As a manager in a medium security firm, I have come to realize that there are several factors that may create organizational conflict in the security industry. According to Jehn (2003), scarce Resources are a major source of conflict in organizations. In the security industry, these resources include funds, equipment, personnel, or information. Frequently in the security firm, organizations departments are competing for limited or waning resources. This results into a situation where conflict is unavoidable.
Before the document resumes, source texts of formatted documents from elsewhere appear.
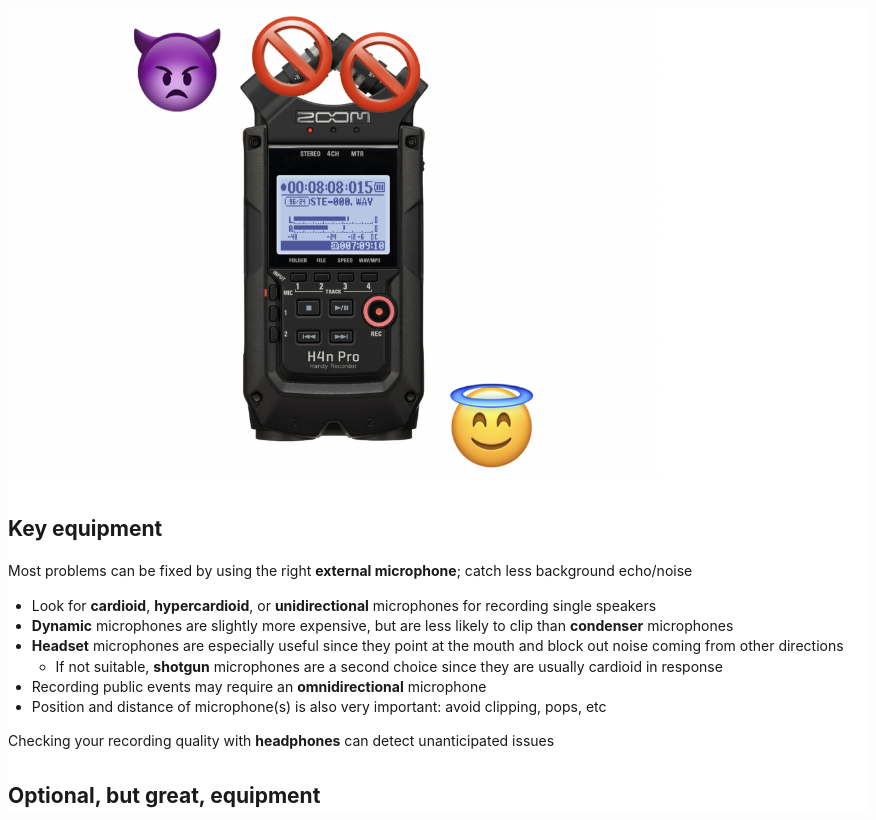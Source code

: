 <img src="./assets/media/zoom-good-bad.png" width="650">

## Key equipment

Most problems can be fixed by using the right **external microphone**; catch less background echo/noise

* Look for **cardioid**, **hypercardioid**, or **unidirectional** microphones for recording single speakers
* **Dynamic** microphones are slightly more expensive, but are less likely to clip than **condenser** microphones
* **Headset** microphones are especially useful since they point at the mouth and block out noise coming from other directions
	* If not suitable, **shotgun** microphones are a second choice since they are usually cardioid in response
* Recording public events may require an **omnidirectional** microphone
* Position and distance of microphone(s) is also very important: avoid clipping, pops, etc

Checking your recording quality with **headphones** can detect unanticipated issues

## Optional, but great, equipment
Another source of conflict in the security industry is jurisdictional vagueness. Where duty limits and task responsibilities are ambiguous, conflict is to be expected. People will differ about who is accountable for duties and available resources. Another source that is general in most organizations is personality differences. A conflict comes out when two or more individuals simply do not agree or have differing ways of seeing things.
These differences result from differences in personal character, outlooks, principles, and viewpoints. Power and rank discrepancies are also a source of conflict in security agencies. The conflict results from an individual having perceived dubious power over others or another. Individuals may also take part in conflicts with the aim of enhancing their power or status in any security firm. I have also come to learn that conflict arise for the reason that individuals might be in pursuit of dissimilar objectives. Finally, the major source of conflict, not only in security firms but also in all companies is Communication failure. Communication-based difficulties often warp communication leading to misperceptions and misapprehensions that might lead to long-lasting conflict.
In our firm, interdependence is high. Individuals or departments must rely on contributions from other individuals and departments to achieve the goals. As such, jurisdictional conflicts alongside others are inevitable. For the reason that personnel are always dependent on each other to be efficient, conflict within our security firm is almost natural. When this conflict emerges the management and the people involved classify the grounds of the conflict, scrutinize the consequences of the conflict, and deal with the conflicts based on the information gathered. We employ a number of conflict management styles in our security firm.
In conclusion, on a personal level, I prefer to use an approach that is relevant to the conflict in question. Conflict management is an ongoing procedure. According to Borisoff and Victor (1998), conflict resolution involves constant communication and management. It is not a static process, as such; it is a practice that necessitates flexibility and regular assessment to really be useful and efficient. Our security firm approach is in line with my personal conflict management preference.